La defensa rechaza que se haya causado daño económico a la UCM
El informe remitido por la defensa indica que la valoración hecha por la Universidad Complutense es errónea. Según el análisis, el gasto investigado no puede considerarse un perjuicio para la institución pública, ya que fue sufragado con fondos privados destinados específicamente a las actividades de la cátedra.
“La cuantificación proporcionada por la UCM es incorrecta al no haberse causado ningún perjuicio”, dice el texto, que además señala que, en todo caso, el supuesto daño no podría equivaler a las sumas invertidas en la plataforma digital.
La defensa enfatiza que el gasto se realizó conforme a las normativas presupuestarias y de contratación aplicables, tanto generales como específicas de la universidad.
El informe señala un superávit de 12.856 euros
Según el peritaje, la Complutense recibió un total de 158.400 euros de compañías privadas para financiar las actividades de la cátedra, incluyendo el desarrollo del software. De ese monto, 108.765,79 euros fueron empleadas según lo previsto.
Además, recibieron 17.600 euros para cubrir gastos de personal y dirección relacionados con la cátedra, mientras que el gasto real en esos conceptos fue de 4.743,53 euros, lo que, según la defensa, genera un superávit de 12.856,47 euros.
Así, el informe concluye que la UCM no utilizó fondos propios, sino que administró aportaciones privadas con fines concretos.
Fondos privados destinados exclusivamente a la cátedra
El escrito subraya que el dinero proveniente de entidades como La Caixa, Reale Seguros, Google, Manpower y Numitec estaba destinado exclusivamente a financiar las actividades de la cátedra y la creación del software.
La defensa argumenta que la universidad tenía la obligación de usar esos recursos conforme a los acuerdos firmados. De no haberlo cumplido, señala el informe, la propia Universidad Complutense podría haber causado daño a los patrocinadores por incumplimiento.
“No puede considerarse un perjuicio gastar fondos proporcionados por terceros”, afirma el informe pericial.

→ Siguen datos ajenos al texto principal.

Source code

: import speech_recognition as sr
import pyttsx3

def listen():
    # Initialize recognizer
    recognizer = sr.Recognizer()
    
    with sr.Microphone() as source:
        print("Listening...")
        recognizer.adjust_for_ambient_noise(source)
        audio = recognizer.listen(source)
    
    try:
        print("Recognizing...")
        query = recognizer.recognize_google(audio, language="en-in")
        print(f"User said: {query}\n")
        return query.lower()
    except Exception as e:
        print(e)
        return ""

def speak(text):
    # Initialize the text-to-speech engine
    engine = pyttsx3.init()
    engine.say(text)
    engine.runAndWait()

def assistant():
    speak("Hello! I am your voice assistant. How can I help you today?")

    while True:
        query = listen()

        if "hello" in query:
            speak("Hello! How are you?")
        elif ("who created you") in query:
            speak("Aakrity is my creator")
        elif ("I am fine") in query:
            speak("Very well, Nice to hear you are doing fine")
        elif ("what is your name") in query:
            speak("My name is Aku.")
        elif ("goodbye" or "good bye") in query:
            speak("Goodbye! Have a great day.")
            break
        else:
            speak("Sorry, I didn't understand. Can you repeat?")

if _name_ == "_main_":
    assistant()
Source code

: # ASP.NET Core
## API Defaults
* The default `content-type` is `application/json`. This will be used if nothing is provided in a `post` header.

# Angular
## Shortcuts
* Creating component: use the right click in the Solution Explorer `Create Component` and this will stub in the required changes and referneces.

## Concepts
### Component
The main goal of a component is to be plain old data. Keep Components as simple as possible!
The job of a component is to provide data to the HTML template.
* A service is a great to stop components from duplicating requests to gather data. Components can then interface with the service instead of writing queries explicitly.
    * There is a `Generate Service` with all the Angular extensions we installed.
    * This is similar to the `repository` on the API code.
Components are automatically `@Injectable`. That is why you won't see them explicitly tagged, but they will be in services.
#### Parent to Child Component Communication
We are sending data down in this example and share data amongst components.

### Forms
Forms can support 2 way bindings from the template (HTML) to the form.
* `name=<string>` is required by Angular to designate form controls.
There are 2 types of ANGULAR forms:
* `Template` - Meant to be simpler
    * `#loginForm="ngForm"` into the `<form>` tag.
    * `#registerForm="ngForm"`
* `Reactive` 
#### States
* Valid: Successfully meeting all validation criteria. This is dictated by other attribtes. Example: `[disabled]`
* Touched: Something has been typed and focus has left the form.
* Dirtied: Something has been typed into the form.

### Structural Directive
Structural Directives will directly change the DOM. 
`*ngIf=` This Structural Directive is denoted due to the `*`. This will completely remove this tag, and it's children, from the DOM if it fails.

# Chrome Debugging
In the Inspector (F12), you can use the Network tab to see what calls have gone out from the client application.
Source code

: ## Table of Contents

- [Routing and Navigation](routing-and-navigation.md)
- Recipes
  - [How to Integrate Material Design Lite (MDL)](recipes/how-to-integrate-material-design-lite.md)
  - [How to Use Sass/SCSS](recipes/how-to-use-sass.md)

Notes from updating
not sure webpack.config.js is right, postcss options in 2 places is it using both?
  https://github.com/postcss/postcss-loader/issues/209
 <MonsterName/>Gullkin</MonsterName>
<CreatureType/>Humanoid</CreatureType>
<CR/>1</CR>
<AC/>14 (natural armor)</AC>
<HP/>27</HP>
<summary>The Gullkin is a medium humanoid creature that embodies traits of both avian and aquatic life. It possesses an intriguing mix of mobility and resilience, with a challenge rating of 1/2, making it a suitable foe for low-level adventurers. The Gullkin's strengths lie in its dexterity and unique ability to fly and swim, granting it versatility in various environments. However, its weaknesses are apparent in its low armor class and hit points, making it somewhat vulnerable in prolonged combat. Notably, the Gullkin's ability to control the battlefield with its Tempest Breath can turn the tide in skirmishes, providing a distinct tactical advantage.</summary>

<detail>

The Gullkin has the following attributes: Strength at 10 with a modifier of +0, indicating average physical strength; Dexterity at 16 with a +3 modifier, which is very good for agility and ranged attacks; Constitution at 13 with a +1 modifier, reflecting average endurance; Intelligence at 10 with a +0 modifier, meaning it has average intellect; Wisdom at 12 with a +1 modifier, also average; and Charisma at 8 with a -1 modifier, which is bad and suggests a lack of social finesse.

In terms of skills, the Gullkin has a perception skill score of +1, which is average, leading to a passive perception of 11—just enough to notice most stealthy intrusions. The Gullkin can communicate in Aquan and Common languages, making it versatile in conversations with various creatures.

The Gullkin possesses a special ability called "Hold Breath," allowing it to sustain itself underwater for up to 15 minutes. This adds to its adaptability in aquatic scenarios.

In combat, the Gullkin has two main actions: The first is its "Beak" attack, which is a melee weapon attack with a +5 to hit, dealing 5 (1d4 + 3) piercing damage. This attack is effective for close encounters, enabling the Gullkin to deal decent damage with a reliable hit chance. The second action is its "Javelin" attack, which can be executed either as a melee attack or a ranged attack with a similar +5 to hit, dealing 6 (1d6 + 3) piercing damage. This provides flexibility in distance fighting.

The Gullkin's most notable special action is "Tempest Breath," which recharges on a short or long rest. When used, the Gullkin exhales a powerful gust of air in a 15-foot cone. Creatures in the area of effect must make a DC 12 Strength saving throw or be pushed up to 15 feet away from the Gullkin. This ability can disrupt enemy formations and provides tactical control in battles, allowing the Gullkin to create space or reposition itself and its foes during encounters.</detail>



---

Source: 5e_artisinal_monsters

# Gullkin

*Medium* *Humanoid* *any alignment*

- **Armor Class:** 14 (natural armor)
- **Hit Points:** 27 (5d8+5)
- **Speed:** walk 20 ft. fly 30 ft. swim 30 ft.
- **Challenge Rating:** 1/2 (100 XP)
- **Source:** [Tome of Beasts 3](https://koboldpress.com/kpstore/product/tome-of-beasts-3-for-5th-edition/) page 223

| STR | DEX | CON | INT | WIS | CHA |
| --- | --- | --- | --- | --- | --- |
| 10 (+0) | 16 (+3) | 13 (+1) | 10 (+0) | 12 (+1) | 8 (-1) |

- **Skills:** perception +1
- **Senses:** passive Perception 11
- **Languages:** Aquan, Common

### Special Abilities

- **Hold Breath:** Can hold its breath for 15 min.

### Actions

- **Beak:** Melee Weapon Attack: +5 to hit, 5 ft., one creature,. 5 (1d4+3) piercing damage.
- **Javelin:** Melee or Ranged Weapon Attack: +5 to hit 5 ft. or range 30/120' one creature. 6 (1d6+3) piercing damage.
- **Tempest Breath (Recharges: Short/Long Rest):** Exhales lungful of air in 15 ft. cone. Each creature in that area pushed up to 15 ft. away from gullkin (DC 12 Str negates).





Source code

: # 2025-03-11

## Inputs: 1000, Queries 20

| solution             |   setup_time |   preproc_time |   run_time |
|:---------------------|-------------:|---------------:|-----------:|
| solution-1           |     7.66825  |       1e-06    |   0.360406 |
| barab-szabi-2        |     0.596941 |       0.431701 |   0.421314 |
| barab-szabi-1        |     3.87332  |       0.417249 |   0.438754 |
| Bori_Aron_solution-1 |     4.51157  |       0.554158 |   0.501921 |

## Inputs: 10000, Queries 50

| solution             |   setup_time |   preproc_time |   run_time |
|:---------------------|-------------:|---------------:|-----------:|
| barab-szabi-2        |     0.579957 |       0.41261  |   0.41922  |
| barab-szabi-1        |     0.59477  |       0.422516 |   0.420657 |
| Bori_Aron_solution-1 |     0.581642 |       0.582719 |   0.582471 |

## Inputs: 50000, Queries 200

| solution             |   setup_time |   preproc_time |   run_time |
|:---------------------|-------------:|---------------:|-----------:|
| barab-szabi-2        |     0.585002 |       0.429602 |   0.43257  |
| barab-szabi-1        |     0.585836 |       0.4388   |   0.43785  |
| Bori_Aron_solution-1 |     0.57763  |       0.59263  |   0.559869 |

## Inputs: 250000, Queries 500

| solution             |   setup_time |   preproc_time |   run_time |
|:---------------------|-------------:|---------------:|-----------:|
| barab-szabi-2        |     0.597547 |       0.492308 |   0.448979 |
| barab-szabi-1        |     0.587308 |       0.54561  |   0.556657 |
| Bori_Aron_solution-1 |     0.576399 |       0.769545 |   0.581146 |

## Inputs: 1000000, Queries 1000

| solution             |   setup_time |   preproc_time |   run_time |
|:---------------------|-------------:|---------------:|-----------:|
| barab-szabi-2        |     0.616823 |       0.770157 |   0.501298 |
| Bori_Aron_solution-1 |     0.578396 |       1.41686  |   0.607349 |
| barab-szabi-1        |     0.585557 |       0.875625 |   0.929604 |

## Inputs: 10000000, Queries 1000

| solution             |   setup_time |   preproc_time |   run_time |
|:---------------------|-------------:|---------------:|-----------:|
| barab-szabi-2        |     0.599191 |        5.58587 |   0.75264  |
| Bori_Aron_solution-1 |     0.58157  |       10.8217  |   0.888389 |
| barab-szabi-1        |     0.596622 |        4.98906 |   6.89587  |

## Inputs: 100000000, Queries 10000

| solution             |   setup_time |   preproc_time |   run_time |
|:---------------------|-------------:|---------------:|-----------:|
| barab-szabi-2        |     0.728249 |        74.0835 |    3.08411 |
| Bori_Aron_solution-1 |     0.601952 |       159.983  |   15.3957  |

El proceso judicial contra Begoña Gómez
Este informe se presenta tras el cierre de la fase de instrucción el 11 de abril por parte del juez Juan Carlos Peinado, quien propuso juzgar a Begoña Gómez por presuntos delitos de tráfico de influencias, corrupción en los negocios, malversación de caudales públicos y apropiación indebida.
El magistrado archivó la causa por intrusismo profesional, pero mantuvo la investigación contra Gómez. Asimismo, se sigue el procedimiento contra Cristina Álvarez, asesora de Gómez, por los mismos cargos, y contra el empresario Juan Carlos Barrabés por tráfico de influencias y corrupción en los negocios.
Tercer informe aportado por la defensa
El presente informe es el tercer documento que la defensa de Begoña Gómez presenta para respaldar su actuación respecto a la cátedra y al desarrollo del software investigado.
La línea de defensa sostiene que no hubo ni apropiación indebida ni daño económico para la Complutense, insistiendo en que los fondos provinieron de fuentes privadas, se emplearon según lo acordado y que, según sus cálculos, generaron resultados positivos para la universidad.
La Complutense se persona como perjudicada
La elaboración de este informe responde a la decisión del juez Peinado de permitir a la Universidad Complutense personarse como perjudicada en la causa. La universidad aceptó y presentó un documento detallando el coste del software desarrollado en el marco de la cátedra.
La defensa ahora cuestiona esa valoración y sostiene que la universidad no puede reclamar perjuicio por cantidades que no proceden de sus propios fondos, sino de aportaciones privadas con destino específico.
Nuevo capítulo pericial en la investigación
La causa entra en una fase donde se confrontarán criterios técnicos sobre los fondos invertidos, su origen y el posible daño económico a la Complutense.
El informe de la defensa busca refutar un punto clave de la acusación: que la universidad sufrió un daño patrimonial por el desarrollo del software. Frente a ello, se sostiene que no hubo pérdida, sino administración de dinero privado con un saldo positivo para la universidad.